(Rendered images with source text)
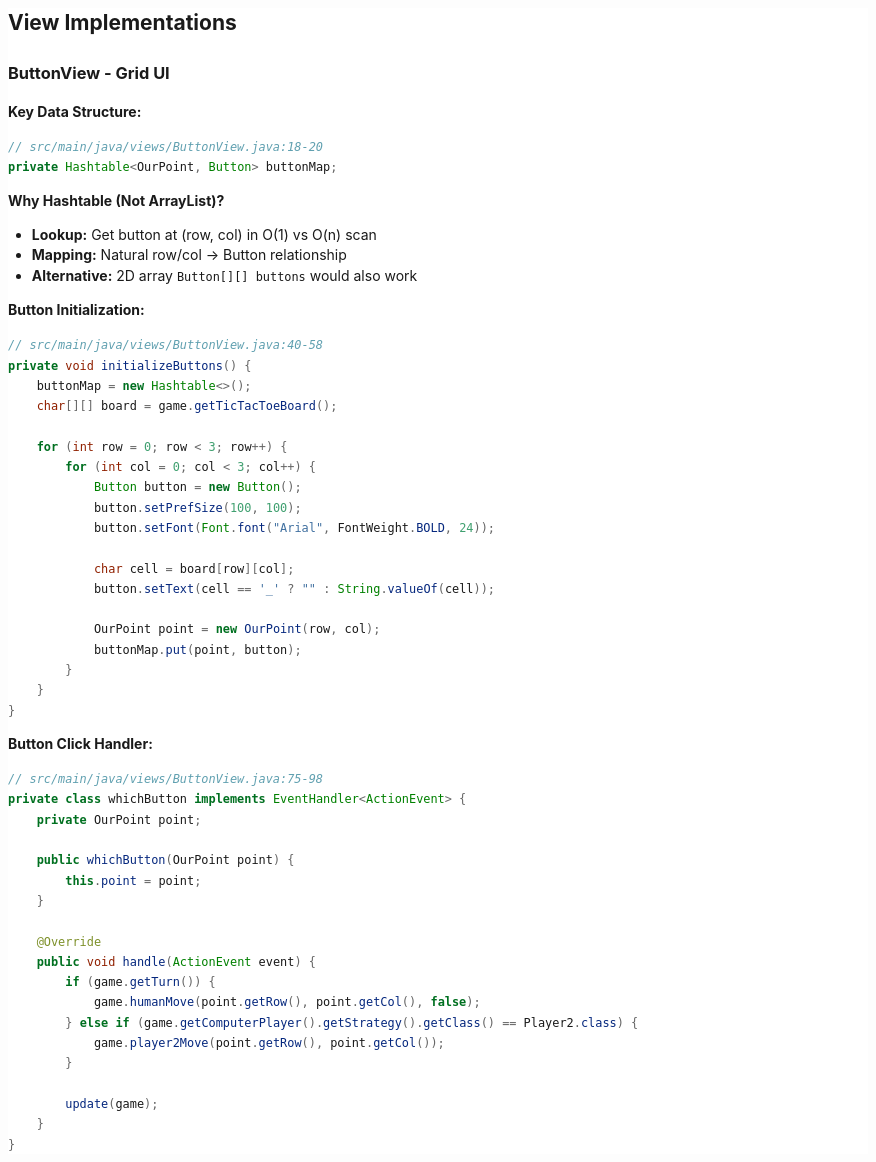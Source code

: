 ## View Implementations

### ButtonView - Grid UI

**Key Data Structure:**

```java
// src/main/java/views/ButtonView.java:18-20
private Hashtable<OurPoint, Button> buttonMap;
```

**Why Hashtable (Not ArrayList)?**
- **Lookup:** Get button at (row, col) in O(1) vs O(n) scan
- **Mapping:** Natural row/col → Button relationship
- **Alternative:** 2D array `Button[][] buttons` would also work

**Button Initialization:**

```java
// src/main/java/views/ButtonView.java:40-58
private void initializeButtons() {
    buttonMap = new Hashtable<>();
    char[][] board = game.getTicTacToeBoard();

    for (int row = 0; row < 3; row++) {
        for (int col = 0; col < 3; col++) {
            Button button = new Button();
            button.setPrefSize(100, 100);
            button.setFont(Font.font("Arial", FontWeight.BOLD, 24));

            char cell = board[row][col];
            button.setText(cell == '_' ? "" : String.valueOf(cell));

            OurPoint point = new OurPoint(row, col);
            buttonMap.put(point, button);
        }
    }
}
```

**Button Click Handler:**

```java
// src/main/java/views/ButtonView.java:75-98
private class whichButton implements EventHandler<ActionEvent> {
    private OurPoint point;

    public whichButton(OurPoint point) {
        this.point = point;
    }

    @Override
    public void handle(ActionEvent event) {
        if (game.getTurn()) {
            game.humanMove(point.getRow(), point.getCol(), false);
        } else if (game.getComputerPlayer().getStrategy().getClass() == Player2.class) {
            game.player2Move(point.getRow(), point.getCol());
        }

        update(game);
    }
}
```
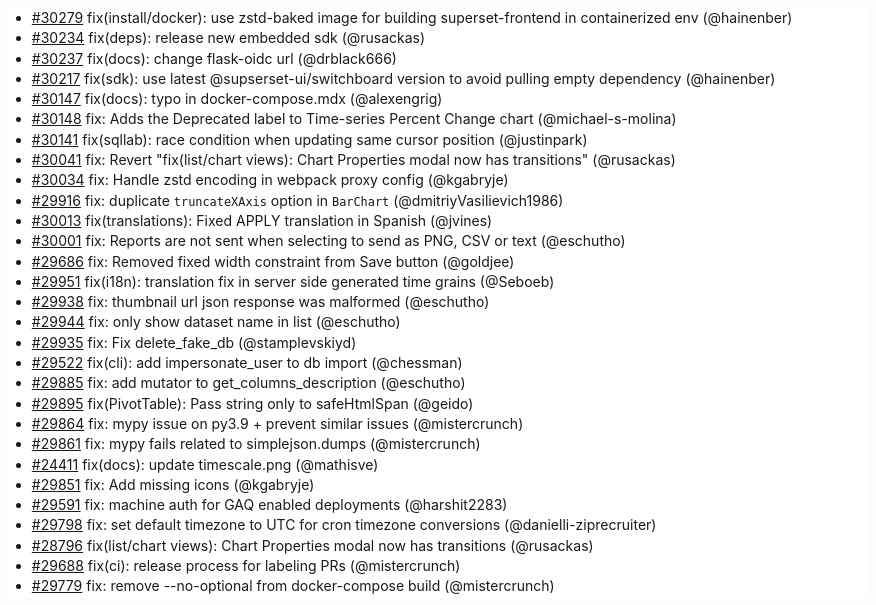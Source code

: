 - [#30279](https://github.com/apache/superset/pull/30279) fix(install/docker): use zstd-baked image for building superset-frontend in containerized env (@hainenber)
- [#30234](https://github.com/apache/superset/pull/30234) fix(deps): release new embedded sdk (@rusackas)
- [#30237](https://github.com/apache/superset/pull/30237) fix(docs): change flask-oidc url (@drblack666)
- [#30217](https://github.com/apache/superset/pull/30217) fix(sdk): use latest @supserset-ui/switchboard version to avoid pulling empty dependency (@hainenber)
- [#30147](https://github.com/apache/superset/pull/30147) fix(docs): typo in docker-compose.mdx (@alexengrig)
- [#30148](https://github.com/apache/superset/pull/30148) fix: Adds the Deprecated label to Time-series Percent Change chart (@michael-s-molina)
- [#30141](https://github.com/apache/superset/pull/30141) fix(sqllab): race condition when updating same cursor position (@justinpark)
- [#30041](https://github.com/apache/superset/pull/30041) fix: Revert "fix(list/chart views): Chart Properties modal now has transitions" (@rusackas)
- [#30034](https://github.com/apache/superset/pull/30034) fix: Handle zstd encoding in webpack proxy config (@kgabryje)
- [#29916](https://github.com/apache/superset/pull/29916) fix: duplicate `truncateXAxis` option in `BarChart` (@dmitriyVasilievich1986)
- [#30013](https://github.com/apache/superset/pull/30013) fix(translations): Fixed APPLY translation in Spanish (@jvines)
- [#30001](https://github.com/apache/superset/pull/30001) fix: Reports are not sent when selecting to send as PNG, CSV or text (@eschutho)
- [#29686](https://github.com/apache/superset/pull/29686) fix: Removed fixed width constraint from Save button (@goldjee)
- [#29951](https://github.com/apache/superset/pull/29951) fix(i18n): translation fix in server side generated time grains (@Seboeb)
- [#29938](https://github.com/apache/superset/pull/29938) fix: thumbnail url json response was malformed (@eschutho)
- [#29944](https://github.com/apache/superset/pull/29944) fix: only show dataset name in list (@eschutho)
- [#29935](https://github.com/apache/superset/pull/29935) fix: Fix delete_fake_db (@stamplevskiyd)
- [#29522](https://github.com/apache/superset/pull/29522) fix(cli): add impersonate_user to db import (@chessman)
- [#29885](https://github.com/apache/superset/pull/29885) fix: add mutator to get_columns_description (@eschutho)
- [#29895](https://github.com/apache/superset/pull/29895) fix(PivotTable): Pass string only to safeHtmlSpan (@geido)
- [#29864](https://github.com/apache/superset/pull/29864) fix: mypy issue on py3.9 + prevent similar issues (@mistercrunch)
- [#29861](https://github.com/apache/superset/pull/29861) fix: mypy fails related to simplejson.dumps (@mistercrunch)
- [#24411](https://github.com/apache/superset/pull/24411) fix(docs): update timescale.png (@mathisve)
- [#29851](https://github.com/apache/superset/pull/29851) fix: Add missing icons (@kgabryje)
- [#29591](https://github.com/apache/superset/pull/29591) fix: machine auth for GAQ enabled deployments (@harshit2283)
- [#29798](https://github.com/apache/superset/pull/29798) fix: set default timezone to UTC for cron timezone conversions (@danielli-ziprecruiter)
- [#28796](https://github.com/apache/superset/pull/28796) fix(list/chart views): Chart Properties modal now has transitions (@rusackas)
- [#29688](https://github.com/apache/superset/pull/29688) fix(ci): release process for labeling PRs (@mistercrunch)
- [#29779](https://github.com/apache/superset/pull/29779) fix: remove --no-optional from docker-compose build (@mistercrunch)
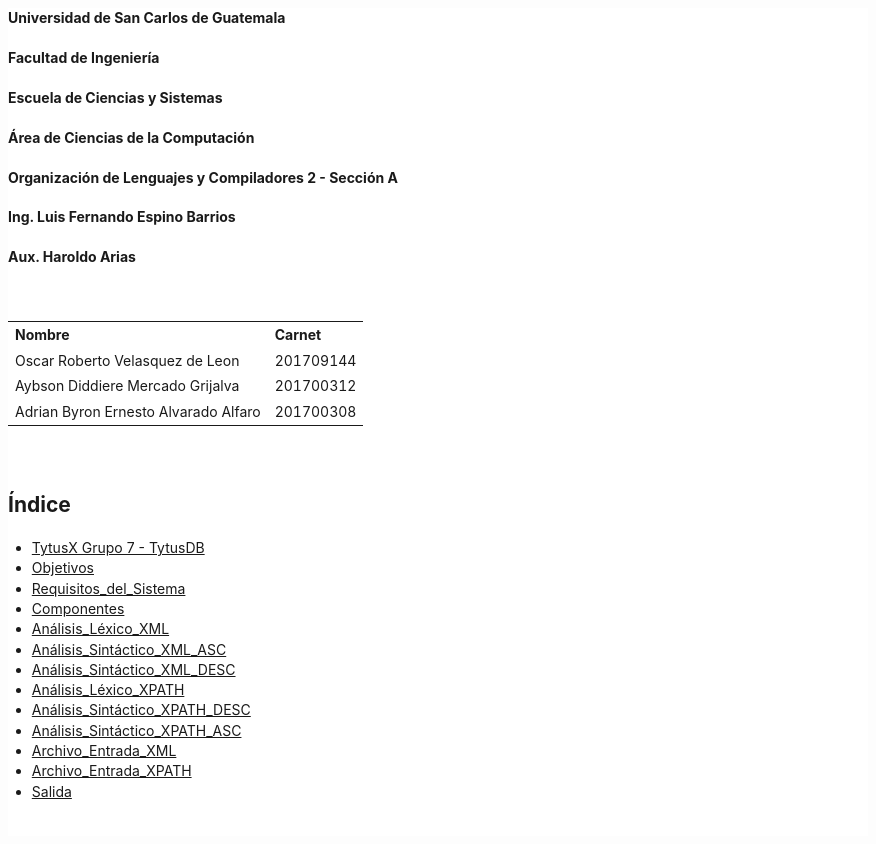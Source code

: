 
#### Universidad de San Carlos de Guatemala
#### Facultad de Ingeniería
#### Escuela de Ciencias y Sistemas
#### Área de Ciencias de la Computación
#### Organización de Lenguajes y Compiladores 2 - Sección A
#### Ing. Luis Fernando Espino Barrios
#### Aux. Haroldo Arias   
<br>
<div style="text-align: justify">
<table class="default">
  <tr>
    <th>Nombre</th>
    <th>Carnet</th>
  </tr>
  <tr>
    <td>Oscar Roberto Velasquez de Leon</td>
    <td>201709144</td>
  </tr>
  <tr>
    <td>Aybson Diddiere Mercado Grijalva</td>
    <td>201700312</td>
  </tr>
  <tr>
    <td>Adrian Byron Ernesto Alvarado Alfaro</td>
    <td>201700308</td>
  </tr>
</table>
</div>
<br>

## Índice
- [TytusX Grupo 7 - TytusDB](#TytusX_Grupo_7_-_TytusDB) 
- [Objetivos](#Objetivos)
- [Requisitos_del_Sistema](#Requisitos_del_Sistema)
- [Componentes](#Componentes)
- [Análisis_Léxico_XML](#Análisis_Léxico_XML)
- [Análisis_Sintáctico_XML_ASC](#Análisis_Sintáctico_XML_ASC)
- [Análisis_Sintáctico_XML_DESC](#Análisis_Sintáctico_XML_DESC)
- [Análisis_Léxico_XPATH](#Análisis_Léxico_XPATH)
- [Análisis_Sintáctico_XPATH_DESC](#Análisis_Sintáctico_XPATH_DESC)
- [Análisis_Sintáctico_XPATH_ASC](#Análisis_Sintáctico_XPATH_ASC)
- [Archivo_Entrada_XML](#Archivo_Entrada_XML)
- [Archivo_Entrada_XPATH](#Archivo_Entrada_XPATH)
- [Salida](#Salida)



<br>
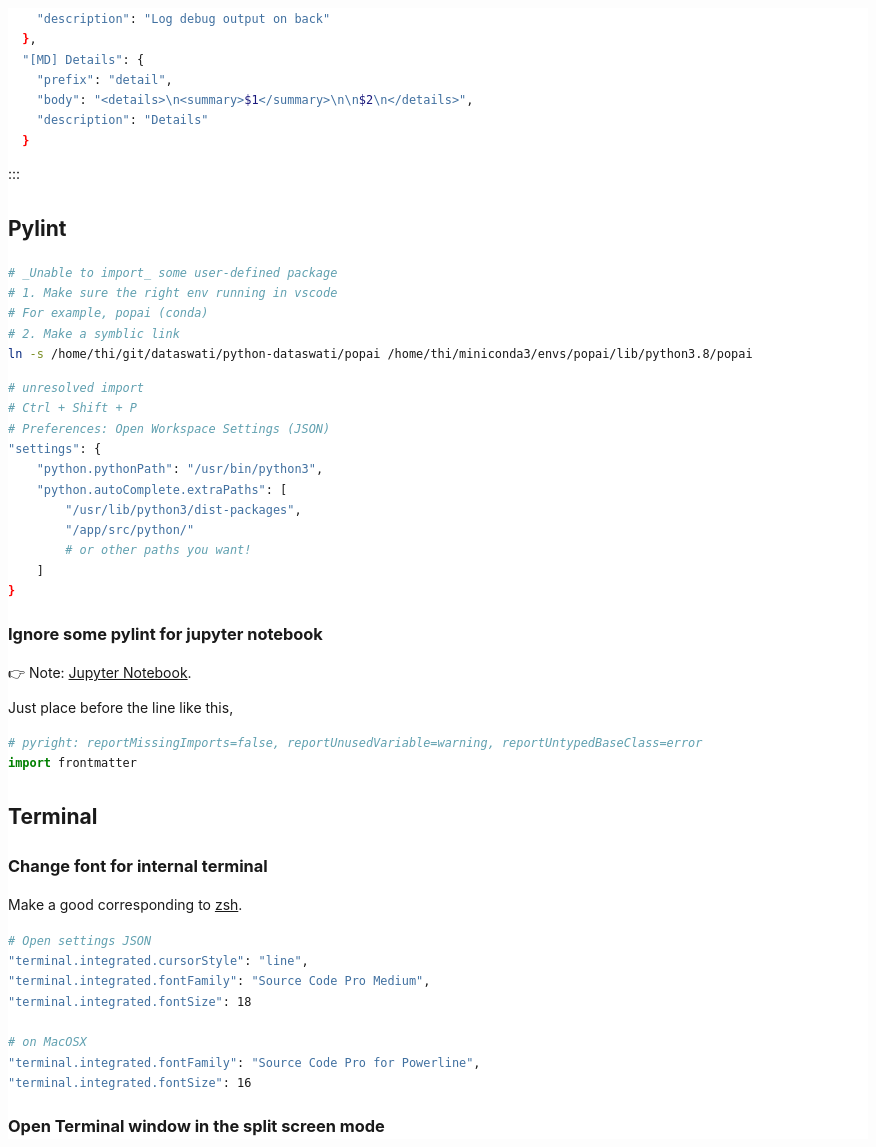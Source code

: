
 ```bash
    "description": "Log debug output on back"
  },
  "[MD] Details": {
    "prefix": "detail",
    "body": "<details>\n<summary>$1</summary>\n\n$2\n</details>",
    "description": "Details"
  }
```

:::

## Pylint

``` bash
# _Unable to import_ some user-defined package
# 1. Make sure the right env running in vscode
# For example, popai (conda)
# 2. Make a symblic link
ln -s /home/thi/git/dataswati/python-dataswati/popai /home/thi/miniconda3/envs/popai/lib/python3.8/popai
```

``` bash
# unresolved import
# Ctrl + Shift + P
# Preferences: Open Workspace Settings (JSON)
"settings": {
    "python.pythonPath": "/usr/bin/python3",
    "python.autoComplete.extraPaths": [
        "/usr/lib/python3/dist-packages",
        "/app/src/python/"
        # or other paths you want!
    ]
}
```

### Ignore some pylint for jupyter notebook

👉 Note: [Jupyter Notebook](/jupyter-notebook/).

Just place before the line like this,

``` python
# pyright: reportMissingImports=false, reportUnusedVariable=warning, reportUntypedBaseClass=error
import frontmatter
```

## Terminal

### Change font for internal terminal

Make a good corresponding to [zsh](/terminal#zsh-linux).

``` bash
# Open settings JSON
"terminal.integrated.cursorStyle": "line",
"terminal.integrated.fontFamily": "Source Code Pro Medium",
"terminal.integrated.fontSize": 18

# on MacOSX
"terminal.integrated.fontFamily": "Source Code Pro for Powerline",
"terminal.integrated.fontSize": 16
```

### Open Terminal window in the split screen mode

Prompt.
What is needed is an exact retyping of the lines from the start of the data through the line with "Hashtable (Not ArrayList)?**", with both end lines kept and every picture left out.

Answer space.
Source code

: ## View Implementations

### ButtonView - Grid UI

**Key Data Structure:**

```java
// src/main/java/views/ButtonView.java:18-20
private Hashtable<OurPoint, Button> buttonMap;
```

**Why Hashtable (Not ArrayList)?**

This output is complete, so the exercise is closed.